[Dataset excerpts]
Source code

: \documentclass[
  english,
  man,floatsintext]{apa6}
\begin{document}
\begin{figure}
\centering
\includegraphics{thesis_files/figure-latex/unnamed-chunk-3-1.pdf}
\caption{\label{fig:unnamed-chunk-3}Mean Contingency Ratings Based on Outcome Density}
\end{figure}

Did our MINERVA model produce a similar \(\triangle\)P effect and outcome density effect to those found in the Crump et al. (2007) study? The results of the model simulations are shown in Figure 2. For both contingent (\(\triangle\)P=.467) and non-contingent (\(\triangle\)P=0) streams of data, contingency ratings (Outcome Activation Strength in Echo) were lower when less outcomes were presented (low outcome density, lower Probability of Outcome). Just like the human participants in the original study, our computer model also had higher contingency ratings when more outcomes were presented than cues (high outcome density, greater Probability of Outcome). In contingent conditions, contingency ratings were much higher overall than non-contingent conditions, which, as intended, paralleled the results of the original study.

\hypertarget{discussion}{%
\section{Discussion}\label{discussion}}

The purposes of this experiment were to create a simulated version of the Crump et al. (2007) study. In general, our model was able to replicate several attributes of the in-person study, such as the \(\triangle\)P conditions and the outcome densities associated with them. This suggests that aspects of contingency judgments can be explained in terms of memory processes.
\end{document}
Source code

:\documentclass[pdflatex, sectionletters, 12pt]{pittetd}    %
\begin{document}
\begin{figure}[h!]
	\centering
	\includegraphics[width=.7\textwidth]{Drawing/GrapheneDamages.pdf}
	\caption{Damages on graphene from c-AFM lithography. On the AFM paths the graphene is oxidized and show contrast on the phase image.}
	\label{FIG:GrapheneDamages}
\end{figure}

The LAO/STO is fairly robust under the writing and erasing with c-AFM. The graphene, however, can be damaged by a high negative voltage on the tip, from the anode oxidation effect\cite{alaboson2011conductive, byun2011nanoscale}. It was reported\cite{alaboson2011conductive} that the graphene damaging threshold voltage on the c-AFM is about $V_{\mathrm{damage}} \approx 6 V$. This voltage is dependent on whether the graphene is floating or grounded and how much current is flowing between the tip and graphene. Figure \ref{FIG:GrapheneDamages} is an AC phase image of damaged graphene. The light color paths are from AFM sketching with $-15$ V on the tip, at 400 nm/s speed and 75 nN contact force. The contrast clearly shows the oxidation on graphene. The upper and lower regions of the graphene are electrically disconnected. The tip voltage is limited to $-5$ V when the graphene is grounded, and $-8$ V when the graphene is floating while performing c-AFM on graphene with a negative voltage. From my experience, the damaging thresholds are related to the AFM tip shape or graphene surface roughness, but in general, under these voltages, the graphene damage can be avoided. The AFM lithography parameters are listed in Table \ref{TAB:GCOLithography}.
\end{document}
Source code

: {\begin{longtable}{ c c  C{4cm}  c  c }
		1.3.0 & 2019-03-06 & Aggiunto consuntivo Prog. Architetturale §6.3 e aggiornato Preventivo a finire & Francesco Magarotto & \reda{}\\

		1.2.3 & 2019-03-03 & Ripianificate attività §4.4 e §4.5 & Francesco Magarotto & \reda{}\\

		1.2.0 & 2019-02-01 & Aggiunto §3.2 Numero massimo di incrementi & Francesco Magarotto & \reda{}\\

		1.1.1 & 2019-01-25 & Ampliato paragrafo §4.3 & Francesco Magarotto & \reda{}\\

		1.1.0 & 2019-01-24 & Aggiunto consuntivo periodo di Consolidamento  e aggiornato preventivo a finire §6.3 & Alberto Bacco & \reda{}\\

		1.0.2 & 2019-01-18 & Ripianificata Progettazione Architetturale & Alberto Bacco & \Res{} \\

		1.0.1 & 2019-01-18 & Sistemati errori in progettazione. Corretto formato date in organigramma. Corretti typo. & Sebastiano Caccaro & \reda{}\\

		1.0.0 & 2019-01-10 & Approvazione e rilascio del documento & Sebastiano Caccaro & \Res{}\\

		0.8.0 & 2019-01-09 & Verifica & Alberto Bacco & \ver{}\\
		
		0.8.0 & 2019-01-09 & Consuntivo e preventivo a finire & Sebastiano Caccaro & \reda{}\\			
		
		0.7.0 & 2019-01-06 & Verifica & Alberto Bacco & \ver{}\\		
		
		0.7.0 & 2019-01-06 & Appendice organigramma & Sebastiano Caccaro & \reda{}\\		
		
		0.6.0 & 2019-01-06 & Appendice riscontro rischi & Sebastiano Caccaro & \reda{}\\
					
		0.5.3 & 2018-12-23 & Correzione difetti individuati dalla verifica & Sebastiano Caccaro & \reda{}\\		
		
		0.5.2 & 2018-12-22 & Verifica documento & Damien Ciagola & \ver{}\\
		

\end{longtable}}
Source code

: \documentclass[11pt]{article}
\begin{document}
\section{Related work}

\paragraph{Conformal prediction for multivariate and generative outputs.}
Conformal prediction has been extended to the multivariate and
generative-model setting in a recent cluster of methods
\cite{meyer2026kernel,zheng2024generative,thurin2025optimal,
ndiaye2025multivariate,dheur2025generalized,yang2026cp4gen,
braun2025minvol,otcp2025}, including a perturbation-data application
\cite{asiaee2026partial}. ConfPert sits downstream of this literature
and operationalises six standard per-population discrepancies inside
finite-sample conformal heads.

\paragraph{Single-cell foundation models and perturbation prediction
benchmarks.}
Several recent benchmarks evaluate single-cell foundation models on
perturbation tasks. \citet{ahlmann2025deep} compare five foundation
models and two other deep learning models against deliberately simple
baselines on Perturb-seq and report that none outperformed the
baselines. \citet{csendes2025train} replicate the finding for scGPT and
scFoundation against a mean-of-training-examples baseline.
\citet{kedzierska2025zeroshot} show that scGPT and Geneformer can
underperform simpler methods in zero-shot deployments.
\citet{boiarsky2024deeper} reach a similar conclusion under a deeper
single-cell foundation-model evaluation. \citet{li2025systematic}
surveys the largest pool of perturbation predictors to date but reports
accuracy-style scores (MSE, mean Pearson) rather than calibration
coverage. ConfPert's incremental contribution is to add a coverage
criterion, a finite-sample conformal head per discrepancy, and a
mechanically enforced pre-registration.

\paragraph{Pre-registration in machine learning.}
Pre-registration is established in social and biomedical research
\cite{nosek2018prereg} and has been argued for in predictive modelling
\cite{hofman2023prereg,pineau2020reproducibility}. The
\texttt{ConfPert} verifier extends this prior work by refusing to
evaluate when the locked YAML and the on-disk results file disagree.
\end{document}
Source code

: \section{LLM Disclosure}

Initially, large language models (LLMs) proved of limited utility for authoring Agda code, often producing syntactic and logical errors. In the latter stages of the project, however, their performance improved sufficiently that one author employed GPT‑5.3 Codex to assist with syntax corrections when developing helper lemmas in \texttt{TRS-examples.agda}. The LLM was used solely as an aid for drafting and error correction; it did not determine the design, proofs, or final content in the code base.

What the task requires. Pull every line that holds the string "citet" out of the records.

Written solution.
perturbation tasks. \citet{ahlmann2025deep} compare five foundation
baselines. \citet{csendes2025train} replicate the finding for scGPT and
\citet{kedzierska2025zeroshot} show that scGPT and Geneformer can
\citet{boiarsky2024deeper} reach a similar conclusion under a deeper
single-cell foundation-model evaluation. \citet{li2025systematic}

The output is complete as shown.